### Records for this exercise
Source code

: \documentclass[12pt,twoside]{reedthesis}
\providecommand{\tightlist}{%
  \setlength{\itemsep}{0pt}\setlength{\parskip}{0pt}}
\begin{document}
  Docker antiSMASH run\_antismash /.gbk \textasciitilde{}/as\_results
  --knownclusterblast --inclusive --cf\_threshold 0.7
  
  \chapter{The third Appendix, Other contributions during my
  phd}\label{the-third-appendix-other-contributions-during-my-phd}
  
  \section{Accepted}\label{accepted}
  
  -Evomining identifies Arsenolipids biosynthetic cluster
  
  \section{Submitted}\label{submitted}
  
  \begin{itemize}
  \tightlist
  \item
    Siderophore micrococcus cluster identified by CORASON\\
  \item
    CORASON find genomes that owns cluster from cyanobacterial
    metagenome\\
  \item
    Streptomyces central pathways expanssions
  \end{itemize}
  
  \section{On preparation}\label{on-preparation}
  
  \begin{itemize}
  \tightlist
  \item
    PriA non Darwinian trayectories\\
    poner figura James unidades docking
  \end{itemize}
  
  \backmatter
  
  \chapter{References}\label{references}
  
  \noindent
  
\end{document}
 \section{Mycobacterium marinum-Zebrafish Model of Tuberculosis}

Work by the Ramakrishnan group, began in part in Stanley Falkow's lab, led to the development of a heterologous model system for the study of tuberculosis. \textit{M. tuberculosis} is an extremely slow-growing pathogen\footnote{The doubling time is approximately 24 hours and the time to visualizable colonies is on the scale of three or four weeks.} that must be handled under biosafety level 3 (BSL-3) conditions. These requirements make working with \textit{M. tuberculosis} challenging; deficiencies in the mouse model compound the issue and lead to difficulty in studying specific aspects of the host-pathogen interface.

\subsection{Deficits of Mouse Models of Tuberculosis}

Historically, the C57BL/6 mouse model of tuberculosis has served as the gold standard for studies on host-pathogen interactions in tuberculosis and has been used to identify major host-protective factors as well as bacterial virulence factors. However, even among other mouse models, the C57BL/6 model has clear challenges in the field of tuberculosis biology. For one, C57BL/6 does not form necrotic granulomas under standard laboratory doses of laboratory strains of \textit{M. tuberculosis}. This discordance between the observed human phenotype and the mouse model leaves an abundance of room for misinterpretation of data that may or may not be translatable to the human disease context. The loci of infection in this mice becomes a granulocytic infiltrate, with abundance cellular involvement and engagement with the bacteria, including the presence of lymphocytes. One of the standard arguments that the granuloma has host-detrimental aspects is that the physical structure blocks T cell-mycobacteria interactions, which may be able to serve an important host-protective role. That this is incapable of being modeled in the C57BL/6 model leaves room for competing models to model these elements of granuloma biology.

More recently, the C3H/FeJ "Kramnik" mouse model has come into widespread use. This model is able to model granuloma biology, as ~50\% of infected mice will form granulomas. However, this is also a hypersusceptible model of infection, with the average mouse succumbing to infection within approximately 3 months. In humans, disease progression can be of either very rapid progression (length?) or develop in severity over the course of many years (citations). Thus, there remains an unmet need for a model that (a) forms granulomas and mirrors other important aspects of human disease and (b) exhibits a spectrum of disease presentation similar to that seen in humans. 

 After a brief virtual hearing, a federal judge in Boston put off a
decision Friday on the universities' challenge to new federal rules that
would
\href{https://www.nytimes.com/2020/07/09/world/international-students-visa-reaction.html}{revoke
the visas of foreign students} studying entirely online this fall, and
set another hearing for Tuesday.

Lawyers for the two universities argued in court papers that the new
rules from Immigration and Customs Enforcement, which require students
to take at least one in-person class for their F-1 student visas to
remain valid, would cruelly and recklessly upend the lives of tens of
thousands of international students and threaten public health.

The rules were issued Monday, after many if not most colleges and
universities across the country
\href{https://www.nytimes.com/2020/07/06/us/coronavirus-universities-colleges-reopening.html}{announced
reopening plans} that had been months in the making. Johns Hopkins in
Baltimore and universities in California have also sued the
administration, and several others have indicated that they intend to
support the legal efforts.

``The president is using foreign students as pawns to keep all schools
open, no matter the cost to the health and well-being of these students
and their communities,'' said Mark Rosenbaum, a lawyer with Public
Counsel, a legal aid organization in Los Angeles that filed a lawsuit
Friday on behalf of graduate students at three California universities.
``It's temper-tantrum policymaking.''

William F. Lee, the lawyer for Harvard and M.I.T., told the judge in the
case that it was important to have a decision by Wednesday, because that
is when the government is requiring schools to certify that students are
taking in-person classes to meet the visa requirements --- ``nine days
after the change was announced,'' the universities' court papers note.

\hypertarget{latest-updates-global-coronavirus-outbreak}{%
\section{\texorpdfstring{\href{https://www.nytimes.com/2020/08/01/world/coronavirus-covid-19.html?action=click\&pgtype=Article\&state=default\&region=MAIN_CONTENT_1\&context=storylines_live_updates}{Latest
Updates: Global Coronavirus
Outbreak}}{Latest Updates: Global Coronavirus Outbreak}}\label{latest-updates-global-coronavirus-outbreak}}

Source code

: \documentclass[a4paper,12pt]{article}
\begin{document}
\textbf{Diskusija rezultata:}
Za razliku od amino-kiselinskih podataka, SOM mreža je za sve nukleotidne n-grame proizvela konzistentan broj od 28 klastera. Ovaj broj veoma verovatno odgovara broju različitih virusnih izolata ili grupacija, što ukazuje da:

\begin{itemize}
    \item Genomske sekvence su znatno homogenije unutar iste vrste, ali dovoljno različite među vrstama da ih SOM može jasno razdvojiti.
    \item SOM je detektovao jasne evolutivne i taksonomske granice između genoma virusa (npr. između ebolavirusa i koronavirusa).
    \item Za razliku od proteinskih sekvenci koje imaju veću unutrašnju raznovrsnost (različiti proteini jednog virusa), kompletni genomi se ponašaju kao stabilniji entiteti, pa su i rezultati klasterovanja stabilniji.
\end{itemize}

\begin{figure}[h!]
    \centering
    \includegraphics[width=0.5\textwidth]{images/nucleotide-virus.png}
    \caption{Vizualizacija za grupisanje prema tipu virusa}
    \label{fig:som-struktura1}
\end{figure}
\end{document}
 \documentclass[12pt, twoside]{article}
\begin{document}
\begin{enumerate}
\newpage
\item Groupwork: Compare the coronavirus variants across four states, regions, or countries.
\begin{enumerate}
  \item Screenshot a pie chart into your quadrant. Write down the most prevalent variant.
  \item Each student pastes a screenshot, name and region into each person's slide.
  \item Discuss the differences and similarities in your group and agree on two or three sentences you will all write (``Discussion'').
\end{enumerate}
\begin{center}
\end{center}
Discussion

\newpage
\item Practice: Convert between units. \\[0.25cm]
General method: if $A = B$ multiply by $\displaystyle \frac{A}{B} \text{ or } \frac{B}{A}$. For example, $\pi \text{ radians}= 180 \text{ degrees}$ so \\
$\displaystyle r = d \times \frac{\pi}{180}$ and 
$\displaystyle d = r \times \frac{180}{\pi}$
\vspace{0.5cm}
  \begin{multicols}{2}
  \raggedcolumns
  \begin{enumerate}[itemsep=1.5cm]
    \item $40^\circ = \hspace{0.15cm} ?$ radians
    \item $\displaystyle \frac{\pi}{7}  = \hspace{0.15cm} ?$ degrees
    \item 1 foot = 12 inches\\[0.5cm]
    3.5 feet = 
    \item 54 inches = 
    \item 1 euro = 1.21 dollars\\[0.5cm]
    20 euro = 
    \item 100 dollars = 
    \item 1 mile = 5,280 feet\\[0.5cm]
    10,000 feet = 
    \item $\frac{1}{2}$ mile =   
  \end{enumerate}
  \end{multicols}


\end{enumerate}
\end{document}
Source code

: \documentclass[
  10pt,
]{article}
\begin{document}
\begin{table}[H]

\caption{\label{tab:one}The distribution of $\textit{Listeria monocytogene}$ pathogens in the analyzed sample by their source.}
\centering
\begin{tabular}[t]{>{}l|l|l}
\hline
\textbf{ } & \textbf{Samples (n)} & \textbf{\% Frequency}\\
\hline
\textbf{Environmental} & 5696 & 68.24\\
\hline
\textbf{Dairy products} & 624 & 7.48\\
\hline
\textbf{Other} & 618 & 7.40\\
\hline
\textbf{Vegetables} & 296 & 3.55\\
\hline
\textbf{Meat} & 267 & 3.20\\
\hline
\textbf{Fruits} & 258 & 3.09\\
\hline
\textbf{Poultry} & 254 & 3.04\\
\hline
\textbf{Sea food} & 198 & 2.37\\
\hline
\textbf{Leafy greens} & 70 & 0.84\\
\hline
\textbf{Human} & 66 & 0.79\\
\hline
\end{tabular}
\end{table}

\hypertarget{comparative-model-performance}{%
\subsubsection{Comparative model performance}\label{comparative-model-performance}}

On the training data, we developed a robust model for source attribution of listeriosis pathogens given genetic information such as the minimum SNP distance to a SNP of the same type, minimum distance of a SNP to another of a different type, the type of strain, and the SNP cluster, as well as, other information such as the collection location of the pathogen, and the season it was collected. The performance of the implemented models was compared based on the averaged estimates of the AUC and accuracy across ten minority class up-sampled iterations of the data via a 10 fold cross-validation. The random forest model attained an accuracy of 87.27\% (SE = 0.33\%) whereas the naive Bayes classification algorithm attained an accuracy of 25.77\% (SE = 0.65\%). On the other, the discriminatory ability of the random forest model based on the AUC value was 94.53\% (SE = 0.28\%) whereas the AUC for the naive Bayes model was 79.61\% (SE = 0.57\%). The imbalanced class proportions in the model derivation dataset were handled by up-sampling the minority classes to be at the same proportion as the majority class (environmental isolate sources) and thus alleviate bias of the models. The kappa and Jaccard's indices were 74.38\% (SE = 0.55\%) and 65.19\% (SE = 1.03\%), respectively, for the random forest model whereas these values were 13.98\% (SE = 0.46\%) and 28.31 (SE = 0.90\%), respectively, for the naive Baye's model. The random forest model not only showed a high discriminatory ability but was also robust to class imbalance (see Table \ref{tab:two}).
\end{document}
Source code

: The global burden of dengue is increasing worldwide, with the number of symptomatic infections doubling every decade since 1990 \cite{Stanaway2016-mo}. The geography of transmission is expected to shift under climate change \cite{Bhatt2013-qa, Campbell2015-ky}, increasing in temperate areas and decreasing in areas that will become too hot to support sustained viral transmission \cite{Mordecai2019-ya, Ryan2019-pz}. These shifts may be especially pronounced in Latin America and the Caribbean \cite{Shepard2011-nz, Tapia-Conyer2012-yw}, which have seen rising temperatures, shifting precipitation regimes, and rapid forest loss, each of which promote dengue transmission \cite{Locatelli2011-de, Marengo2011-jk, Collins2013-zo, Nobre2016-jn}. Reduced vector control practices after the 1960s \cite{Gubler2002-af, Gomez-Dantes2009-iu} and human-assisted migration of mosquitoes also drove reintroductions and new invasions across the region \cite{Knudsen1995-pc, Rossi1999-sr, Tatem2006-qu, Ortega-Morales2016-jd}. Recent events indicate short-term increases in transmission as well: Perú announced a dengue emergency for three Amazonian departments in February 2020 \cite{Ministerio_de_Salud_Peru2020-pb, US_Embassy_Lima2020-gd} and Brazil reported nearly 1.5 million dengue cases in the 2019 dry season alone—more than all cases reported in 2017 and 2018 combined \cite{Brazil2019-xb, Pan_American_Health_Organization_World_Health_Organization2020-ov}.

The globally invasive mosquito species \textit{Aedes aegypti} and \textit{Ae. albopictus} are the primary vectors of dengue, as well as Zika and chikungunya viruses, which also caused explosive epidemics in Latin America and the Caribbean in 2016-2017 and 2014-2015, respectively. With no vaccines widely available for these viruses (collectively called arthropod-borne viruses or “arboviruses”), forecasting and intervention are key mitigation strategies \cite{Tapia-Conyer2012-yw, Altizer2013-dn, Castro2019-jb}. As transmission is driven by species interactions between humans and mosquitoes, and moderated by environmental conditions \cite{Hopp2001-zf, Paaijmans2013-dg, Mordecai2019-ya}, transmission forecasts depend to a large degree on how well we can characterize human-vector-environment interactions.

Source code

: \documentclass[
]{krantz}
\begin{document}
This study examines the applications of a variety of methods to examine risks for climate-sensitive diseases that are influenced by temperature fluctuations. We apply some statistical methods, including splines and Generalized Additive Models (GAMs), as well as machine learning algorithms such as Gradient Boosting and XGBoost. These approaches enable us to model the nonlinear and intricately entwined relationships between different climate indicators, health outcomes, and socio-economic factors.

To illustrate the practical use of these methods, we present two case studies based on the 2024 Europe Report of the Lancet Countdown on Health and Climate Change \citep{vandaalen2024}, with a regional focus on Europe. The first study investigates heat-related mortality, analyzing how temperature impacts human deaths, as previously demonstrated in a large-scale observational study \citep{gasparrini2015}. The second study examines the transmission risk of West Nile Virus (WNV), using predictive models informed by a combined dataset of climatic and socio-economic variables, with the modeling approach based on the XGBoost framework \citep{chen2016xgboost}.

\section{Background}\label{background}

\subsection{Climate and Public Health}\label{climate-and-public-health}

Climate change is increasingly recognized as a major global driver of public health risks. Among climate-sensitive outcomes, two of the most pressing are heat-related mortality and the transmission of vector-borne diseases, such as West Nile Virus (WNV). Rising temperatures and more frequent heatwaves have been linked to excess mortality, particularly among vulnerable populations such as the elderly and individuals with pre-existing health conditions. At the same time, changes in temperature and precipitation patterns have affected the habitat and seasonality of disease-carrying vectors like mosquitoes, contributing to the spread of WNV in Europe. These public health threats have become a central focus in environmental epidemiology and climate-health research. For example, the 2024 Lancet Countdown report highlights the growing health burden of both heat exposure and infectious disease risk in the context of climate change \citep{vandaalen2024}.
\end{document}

### Work to be completed
The lines above that hold the word "textbf" should be found and copied out.

### Completed task
\textbf{Diskusija rezultata:}
\textbf{ } & \textbf{Samples (n)} & \textbf{\% Frequency}\\
\textbf{Environmental} & 5696 & 68.24\\
\textbf{Dairy products} & 624 & 7.48\\
\textbf{Other} & 618 & 7.40\\
\textbf{Vegetables} & 296 & 3.55\\
\textbf{Meat} & 267 & 3.20\\
\textbf{Fruits} & 258 & 3.09\\
\textbf{Poultry} & 254 & 3.04\\
\textbf{Sea food} & 198 & 2.37\\
\textbf{Leafy greens} & 70 & 0.84\\
\textbf{Human} & 66 & 0.79\\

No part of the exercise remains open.